No amount of modelling or perceived expertise will be able to know what will happen and when it will happen. sand particles
operate in 3d by the effect of moving water and then there is a fourth dimension -time. The variables that cause this are many, complex , interacting important things like wind, wave, size,direction, tide, water temperature, geomorphologic and sometimes erratic , unforeseeable and with millions of permutations and combinations..

The best one can know is that sometimes what is intended may happen sometimes.

Why? Because of the shifting "storm bar" This is where sand ends up after the amount of energy hitting the shore is rebounded and transported the sand as far out as it can. I believe its called the "depth of closure " for that wave regime. its a result of a "steady state" or equilibrium regime ( in energy in towards the beach -sand transport out with the rebound, backwash and rips with mobilised sand out until velocity dissipation and sand is deposited.

It changes hour by hour or even each large set. But most importantly its always moving -into the beach in small waves and out from the beach in larger conditions.

I believe a major cause of the changes to the Mt Manganui reef was its overwhelming by the changing sand storm bar . This was due to an unexpected larger than usual el nino event. ( I will take advise on that if it is not correct). I also believe that the initial covering of the Narrowneck reef was due to the bags being placed over the storm bar ( a cost decision to not "box" or bed level b4 bag laying). When the storm bar adjusted the surface of the bags did so as well.
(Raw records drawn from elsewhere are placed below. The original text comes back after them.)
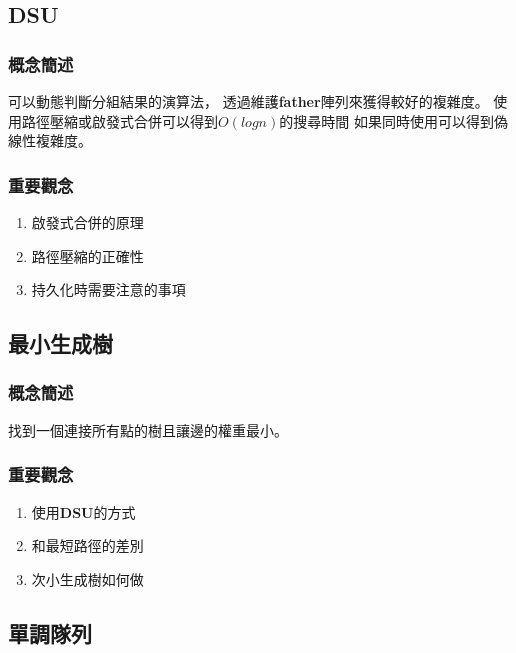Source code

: \documentclass[12pt,oneside]{article}
\begin{document}
\clearpage


\subsection{DSU}
\subsubsection*{概念簡述}
可以動態判斷分組結果的演算法，
透過維護\textbf{father}陣列來獲得較好的複雜度。
使用路徑壓縮或啟發式合併可以得到$O(logn)$的搜尋時間
如果同時使用可以得到偽線性複雜度。

\subsubsection*{重要觀念}
\begin{adjustwidth}{2em}{0em}
\begin{enumerate}
    \item
        啟發式合併的原理
    \item 
        路徑壓縮的正確性
    \item
        持久化時需要注意的事項
\end{enumerate}
\end{adjustwidth}
\clearpage

\subsection{最小生成樹}
\subsubsection*{概念簡述}
找到一個連接所有點的樹且讓邊的權重最小。

\subsubsection*{重要觀念}
\begin{adjustwidth}{2em}{0em}
\begin{enumerate}
    \item 
        使用\textbf{DSU}的方式
    \item 
        和最短路徑的差別
    \item 
        次小生成樹如何做
\end{enumerate}
\end{adjustwidth}
\clearpage




\subsection{單調隊列}
\end{document}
Thus the top initial levels where lowered by that adjustment. ( I think a bed levelling exercise may have been done on the Bournemouth reef as it was meant to provide surfing excellence straight away)
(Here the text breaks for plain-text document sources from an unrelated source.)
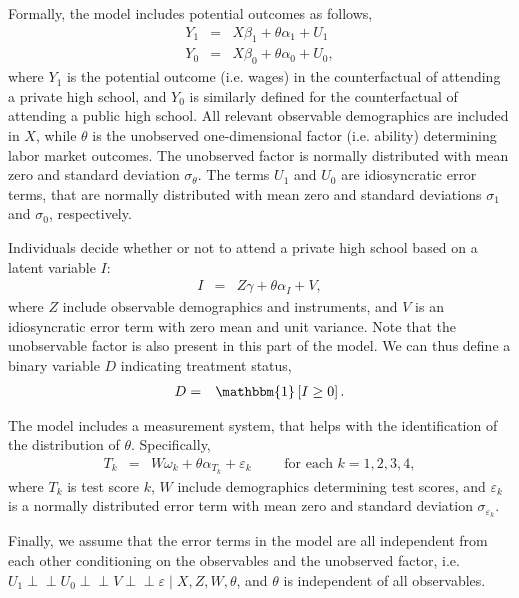 \documentclass[english,12pt]{article}
\newcommand{\indep}{\perp \!\!\! \perp}
\begin{document}
Formally, the model includes potential outcomes as follows,
    \begin{eqnarray*}
    Y_{1} & = & X\beta_1 + \theta\alpha_1 + U_{1} \\
    Y_{0} &=& X\beta_0 + \theta\alpha_0 + U_{0} ,
    \end{eqnarray*}
where $Y_1$ is the potential outcome (i.e. wages) in the counterfactual of attending a private high school, and $Y_0$ is similarly defined for the counterfactual of attending a public high school. All relevant observable demographics are included in $X$, while $\theta$ is the unobserved one-dimensional factor (i.e. ability) determining labor market outcomes. The unobserved factor is normally distributed with mean zero and standard deviation $\sigma_\theta$. The terms $U_1$ and $U_0$ are idiosyncratic error terms, that are normally distributed with mean zero and standard deviations $\sigma_1$ and $\sigma_0$, respectively.

Individuals decide whether or not to attend a private high school based on a latent variable $I$:
    \begin{eqnarray*}
    I &=&Z\gamma + \theta\alpha_I + V , 
    \end{eqnarray*}
where $Z$ include observable demographics and instruments, and $V$ is an idiosyncratic error term with zero mean and unit variance. Note that the unobservable factor is also present in this part of the model. We can thus define a binary variable $D$ indicating treatment status,
    \begin{eqnarray*}
    D &=&\mathbbm{1}\left[ I\geq0\right].
    \end{eqnarray*}

The model includes a measurement system, that helps with the identification of the distribution of $\theta$. Specifically,
    \begin{eqnarray*}
    T_k &=&W\omega_k + \theta\alpha_{T_k} + \varepsilon_k \quad\quad \mbox{ for each } k=1,2,3,4 , 
    \end{eqnarray*}
where $T_k$ is test score $k$, $W$ include demographics determining test scores, and $\varepsilon_k$ is a normally distributed error term with mean zero and standard deviation $\sigma_{\varepsilon_k}$.
    
Finally, we assume that the error terms in the model are all independent from each other conditioning on the observables and the unobserved factor, i.e. $U_1 \indep U_0 \indep V \indep \varepsilon \mid X, Z, W, \theta$, and $\theta$ is independent of all observables.
\end{document}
Then we have the so called "zeta " beach behaviour (because the Greek letter zeta resembles form above the shoreline shape of hollow and hill with corresponding sand banks and rips thus outside storm bar. these zeta shapes travel along the beach with the swell direction and can move heaps of metres a day.

In some circumstances this will have more certainty than others. especially when all is naturally "set up" by millions of years to be in equilibrium ( the supa bank before the tweed training walls and after sand bypass)
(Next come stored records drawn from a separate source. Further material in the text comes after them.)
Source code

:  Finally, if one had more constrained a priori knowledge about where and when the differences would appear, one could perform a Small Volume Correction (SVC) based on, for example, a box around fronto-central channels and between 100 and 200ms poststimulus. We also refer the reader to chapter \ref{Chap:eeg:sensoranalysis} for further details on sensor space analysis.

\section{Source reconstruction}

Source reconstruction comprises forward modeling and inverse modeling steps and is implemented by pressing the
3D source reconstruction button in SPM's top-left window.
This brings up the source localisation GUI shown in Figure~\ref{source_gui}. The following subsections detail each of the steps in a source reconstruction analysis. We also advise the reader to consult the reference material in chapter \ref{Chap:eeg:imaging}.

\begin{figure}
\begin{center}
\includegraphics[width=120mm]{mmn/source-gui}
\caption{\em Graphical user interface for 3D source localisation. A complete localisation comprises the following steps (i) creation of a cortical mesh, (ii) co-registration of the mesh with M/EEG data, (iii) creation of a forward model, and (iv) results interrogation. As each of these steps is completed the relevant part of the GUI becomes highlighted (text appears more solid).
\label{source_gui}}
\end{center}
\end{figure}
To totally duplicate that in a certain and predictable way will be very difficult on sand . ( unless there is one without sand and we start sand pumping.

An artificial submerged structure on sandy beaches will, I think be very elusive as a successful surfing location for a long time yet, But I wish anyone luck with it as all efforts are progress . (even failed ones as they show what not to do and how not to go about it).

But I have to question the basis of

"You also have to make AR's suitable for commonly found situations, ideally a protected sand bottom embayment that gets good swell, but any open sand bottom beach would be ok, and there are plenty of these. The AR can then be a profitable commercially available prefab product, suitable (with custom design) for many situations."

That I feel ,from my little knowledge is fraught with uncertainty and thus sustainable success.
There is nothing wrong with examining such things , in fact totally correct in doing so.

The difficulty arises when one is totally besotted with the strengths and opportunities , we can subliminally ignore the realities of the weakness's and threats.

Thus the unintended (and sometimes ignored initially) consequences become the hallmark of another less than outstanding venture.

In the ocean even the most heavily engineered and without limit funded ventures fail and do so quite often. Sometimes with the most knowledgeable,capable and skilled designers. Its the ocean and nature -that's what it does and will always do.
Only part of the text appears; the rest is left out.